▶ _What to do_
All that is needed is every record, duplicated exactly.

Saved entries:

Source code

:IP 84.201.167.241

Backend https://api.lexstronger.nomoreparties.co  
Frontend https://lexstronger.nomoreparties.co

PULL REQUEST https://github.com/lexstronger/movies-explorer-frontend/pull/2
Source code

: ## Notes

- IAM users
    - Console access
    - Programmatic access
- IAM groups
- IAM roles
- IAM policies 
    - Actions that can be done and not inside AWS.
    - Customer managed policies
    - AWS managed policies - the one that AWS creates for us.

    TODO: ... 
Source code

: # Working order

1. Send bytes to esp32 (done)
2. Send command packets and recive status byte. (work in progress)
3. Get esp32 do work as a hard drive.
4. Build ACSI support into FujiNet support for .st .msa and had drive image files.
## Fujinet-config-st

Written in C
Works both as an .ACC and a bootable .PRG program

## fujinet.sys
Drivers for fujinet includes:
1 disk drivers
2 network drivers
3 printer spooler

▶ _Your response_
Source code

:IP 84.201.167.241

Backend https://api.lexstronger.nomoreparties.co  
Frontend https://lexstronger.nomoreparties.co

PULL REQUEST https://github.com/lexstronger/movies-explorer-frontend/pull/2
Source code

: ## Notes

- IAM users
    - Console access
    - Programmatic access
- IAM groups
- IAM roles
- IAM policies 
    - Actions that can be done and not inside AWS.
    - Customer managed policies
    - AWS managed policies - the one that AWS creates for us.

    TODO: ... 
Source code

: # Working order

1. Send bytes to esp32 (done)
2. Send command packets and recive status byte. (work in progress)
3. Get esp32 do work as a hard drive.
4. Build ACSI support into FujiNet support for .st .msa and had drive image files.
## Fujinet-config-st

Written in C
Works both as an .ACC and a bootable .PRG program

## fujinet.sys
Drivers for fujinet includes:
1 disk drivers
2 network drivers
3 printer spooler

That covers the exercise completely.